===== DATA RECORDS =====

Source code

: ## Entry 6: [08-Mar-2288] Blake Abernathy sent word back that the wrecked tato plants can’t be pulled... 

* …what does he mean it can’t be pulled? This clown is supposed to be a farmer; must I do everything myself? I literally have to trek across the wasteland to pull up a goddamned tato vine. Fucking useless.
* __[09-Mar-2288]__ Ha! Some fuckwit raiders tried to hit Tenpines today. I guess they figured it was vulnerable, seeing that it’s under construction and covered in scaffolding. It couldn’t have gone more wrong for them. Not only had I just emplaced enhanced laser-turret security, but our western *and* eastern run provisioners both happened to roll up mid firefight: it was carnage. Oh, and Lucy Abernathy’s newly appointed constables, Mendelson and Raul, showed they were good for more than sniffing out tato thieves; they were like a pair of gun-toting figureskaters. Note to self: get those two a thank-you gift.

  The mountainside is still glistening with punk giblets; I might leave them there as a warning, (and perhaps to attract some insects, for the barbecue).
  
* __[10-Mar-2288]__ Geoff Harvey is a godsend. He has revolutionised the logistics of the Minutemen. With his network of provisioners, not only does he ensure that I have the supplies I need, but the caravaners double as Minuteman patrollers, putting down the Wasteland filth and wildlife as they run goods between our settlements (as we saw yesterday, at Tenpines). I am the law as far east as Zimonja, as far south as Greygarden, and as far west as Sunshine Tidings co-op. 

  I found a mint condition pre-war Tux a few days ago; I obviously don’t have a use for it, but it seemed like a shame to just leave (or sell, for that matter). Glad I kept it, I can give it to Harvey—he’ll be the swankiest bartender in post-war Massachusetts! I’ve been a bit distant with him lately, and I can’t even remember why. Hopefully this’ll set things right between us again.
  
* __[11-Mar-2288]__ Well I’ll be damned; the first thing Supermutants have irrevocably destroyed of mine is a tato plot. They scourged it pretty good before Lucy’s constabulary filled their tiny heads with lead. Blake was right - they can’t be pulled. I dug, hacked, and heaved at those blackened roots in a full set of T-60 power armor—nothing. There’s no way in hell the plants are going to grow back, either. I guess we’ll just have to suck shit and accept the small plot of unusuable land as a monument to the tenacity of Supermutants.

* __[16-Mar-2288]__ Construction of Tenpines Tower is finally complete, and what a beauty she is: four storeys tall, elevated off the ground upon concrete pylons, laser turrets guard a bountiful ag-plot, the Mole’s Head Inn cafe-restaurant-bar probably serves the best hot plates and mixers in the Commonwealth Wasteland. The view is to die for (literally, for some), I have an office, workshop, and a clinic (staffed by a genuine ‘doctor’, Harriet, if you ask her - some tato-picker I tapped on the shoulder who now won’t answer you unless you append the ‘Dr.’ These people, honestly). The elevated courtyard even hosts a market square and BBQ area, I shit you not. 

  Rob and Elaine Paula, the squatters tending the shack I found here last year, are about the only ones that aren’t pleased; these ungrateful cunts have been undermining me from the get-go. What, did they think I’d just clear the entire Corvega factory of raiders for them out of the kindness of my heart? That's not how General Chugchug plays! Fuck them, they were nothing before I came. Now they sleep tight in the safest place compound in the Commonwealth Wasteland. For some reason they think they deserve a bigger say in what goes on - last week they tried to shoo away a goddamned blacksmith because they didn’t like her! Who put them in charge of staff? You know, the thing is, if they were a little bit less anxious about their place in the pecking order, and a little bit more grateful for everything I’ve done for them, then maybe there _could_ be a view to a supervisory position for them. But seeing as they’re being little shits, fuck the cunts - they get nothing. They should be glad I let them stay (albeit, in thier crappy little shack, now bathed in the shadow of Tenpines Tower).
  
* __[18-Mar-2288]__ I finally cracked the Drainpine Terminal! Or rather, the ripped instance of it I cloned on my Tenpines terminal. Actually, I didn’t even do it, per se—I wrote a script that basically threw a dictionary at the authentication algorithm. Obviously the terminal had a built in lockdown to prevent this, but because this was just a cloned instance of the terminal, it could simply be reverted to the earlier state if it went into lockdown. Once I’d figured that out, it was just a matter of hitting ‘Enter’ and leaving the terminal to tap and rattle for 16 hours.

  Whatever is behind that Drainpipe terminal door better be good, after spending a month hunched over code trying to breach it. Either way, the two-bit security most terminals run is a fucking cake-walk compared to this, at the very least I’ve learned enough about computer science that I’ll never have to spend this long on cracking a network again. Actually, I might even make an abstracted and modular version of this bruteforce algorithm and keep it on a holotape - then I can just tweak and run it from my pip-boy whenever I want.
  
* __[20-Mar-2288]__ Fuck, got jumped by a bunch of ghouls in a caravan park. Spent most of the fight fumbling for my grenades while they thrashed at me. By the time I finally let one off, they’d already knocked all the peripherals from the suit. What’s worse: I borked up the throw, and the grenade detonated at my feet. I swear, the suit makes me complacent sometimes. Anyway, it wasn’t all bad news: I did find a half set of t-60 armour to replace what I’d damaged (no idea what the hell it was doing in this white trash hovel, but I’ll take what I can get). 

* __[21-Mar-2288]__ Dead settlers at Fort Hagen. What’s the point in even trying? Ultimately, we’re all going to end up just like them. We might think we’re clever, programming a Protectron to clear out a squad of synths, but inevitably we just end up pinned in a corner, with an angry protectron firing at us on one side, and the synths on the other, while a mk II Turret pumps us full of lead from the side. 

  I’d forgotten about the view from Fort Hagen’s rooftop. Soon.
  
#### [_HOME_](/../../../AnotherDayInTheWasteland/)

=====

● **WHAT TO PRODUCE**: Everything in the listing above should be duplicated exactly.

● **ANSWER BOX**:
Source code

: ## Entry 6: [08-Mar-2288] Blake Abernathy sent word back that the wrecked tato plants can’t be pulled... 

* …what does he mean it can’t be pulled? This clown is supposed to be a farmer; must I do everything myself? I literally have to trek across the wasteland to pull up a goddamned tato vine. Fucking useless.
* __[09-Mar-2288]__ Ha! Some fuckwit raiders tried to hit Tenpines today. I guess they figured it was vulnerable, seeing that it’s under construction and covered in scaffolding. It couldn’t have gone more wrong for them. Not only had I just emplaced enhanced laser-turret security, but our western *and* eastern run provisioners both happened to roll up mid firefight: it was carnage. Oh, and Lucy Abernathy’s newly appointed constables, Mendelson and Raul, showed they were good for more than sniffing out tato thieves; they were like a pair of gun-toting figureskaters. Note to self: get those two a thank-you gift.

  The mountainside is still glistening with punk giblets; I might leave them there as a warning, (and perhaps to attract some insects, for the barbecue).
  
* __[10-Mar-2288]__ Geoff Harvey is a godsend. He has revolutionised the logistics of the Minutemen. With his network of provisioners, not only does he ensure that I have the supplies I need, but the caravaners double as Minuteman patrollers, putting down the Wasteland filth and wildlife as they run goods between our settlements (as we saw yesterday, at Tenpines). I am the law as far east as Zimonja, as far south as Greygarden, and as far west as Sunshine Tidings co-op. 

  I found a mint condition pre-war Tux a few days ago; I obviously don’t have a use for it, but it seemed like a shame to just leave (or sell, for that matter). Glad I kept it, I can give it to Harvey—he’ll be the swankiest bartender in post-war Massachusetts! I’ve been a bit distant with him lately, and I can’t even remember why. Hopefully this’ll set things right between us again.
  
* __[11-Mar-2288]__ Well I’ll be damned; the first thing Supermutants have irrevocably destroyed of mine is a tato plot. They scourged it pretty good before Lucy’s constabulary filled their tiny heads with lead. Blake was right - they can’t be pulled. I dug, hacked, and heaved at those blackened roots in a full set of T-60 power armor—nothing. There’s no way in hell the plants are going to grow back, either. I guess we’ll just have to suck shit and accept the small plot of unusuable land as a monument to the tenacity of Supermutants.

* __[16-Mar-2288]__ Construction of Tenpines Tower is finally complete, and what a beauty she is: four storeys tall, elevated off the ground upon concrete pylons, laser turrets guard a bountiful ag-plot, the Mole’s Head Inn cafe-restaurant-bar probably serves the best hot plates and mixers in the Commonwealth Wasteland. The view is to die for (literally, for some), I have an office, workshop, and a clinic (staffed by a genuine ‘doctor’, Harriet, if you ask her - some tato-picker I tapped on the shoulder who now won’t answer you unless you append the ‘Dr.’ These people, honestly). The elevated courtyard even hosts a market square and BBQ area, I shit you not. 

  Rob and Elaine Paula, the squatters tending the shack I found here last year, are about the only ones that aren’t pleased; these ungrateful cunts have been undermining me from the get-go. What, did they think I’d just clear the entire Corvega factory of raiders for them out of the kindness of my heart? That's not how General Chugchug plays! Fuck them, they were nothing before I came. Now they sleep tight in the safest place compound in the Commonwealth Wasteland. For some reason they think they deserve a bigger say in what goes on - last week they tried to shoo away a goddamned blacksmith because they didn’t like her! Who put them in charge of staff? You know, the thing is, if they were a little bit less anxious about their place in the pecking order, and a little bit more grateful for everything I’ve done for them, then maybe there _could_ be a view to a supervisory position for them. But seeing as they’re being little shits, fuck the cunts - they get nothing. They should be glad I let them stay (albeit, in thier crappy little shack, now bathed in the shadow of Tenpines Tower).
  
* __[18-Mar-2288]__ I finally cracked the Drainpine Terminal! Or rather, the ripped instance of it I cloned on my Tenpines terminal. Actually, I didn’t even do it, per se—I wrote a script that basically threw a dictionary at the authentication algorithm. Obviously the terminal had a built in lockdown to prevent this, but because this was just a cloned instance of the terminal, it could simply be reverted to the earlier state if it went into lockdown. Once I’d figured that out, it was just a matter of hitting ‘Enter’ and leaving the terminal to tap and rattle for 16 hours.

  Whatever is behind that Drainpipe terminal door better be good, after spending a month hunched over code trying to breach it. Either way, the two-bit security most terminals run is a fucking cake-walk compared to this, at the very least I’ve learned enough about computer science that I’ll never have to spend this long on cracking a network again. Actually, I might even make an abstracted and modular version of this bruteforce algorithm and keep it on a holotape - then I can just tweak and run it from my pip-boy whenever I want.
  
* __[20-Mar-2288]__ Fuck, got jumped by a bunch of ghouls in a caravan park. Spent most of the fight fumbling for my grenades while they thrashed at me. By the time I finally let one off, they’d already knocked all the peripherals from the suit. What’s worse: I borked up the throw, and the grenade detonated at my feet. I swear, the suit makes me complacent sometimes. Anyway, it wasn’t all bad news: I did find a half set of t-60 armour to replace what I’d damaged (no idea what the hell it was doing in this white trash hovel, but I’ll take what I can get). 

* __[21-Mar-2288]__ Dead settlers at Fort Hagen. What’s the point in even trying? Ultimately, we’re all going to end up just like them. We might think we’re clever, programming a Protectron to clear out a squad of synths, but inevitably we just end up pinned in a corner, with an angry protectron firing at us on one side, and the synths on the other, while a mk II Turret pumps us full of lead from the side. 

  I’d forgotten about the view from Fort Hagen’s rooftop. Soon.
  
#### [_HOME_](/../../../AnotherDayInTheWasteland/)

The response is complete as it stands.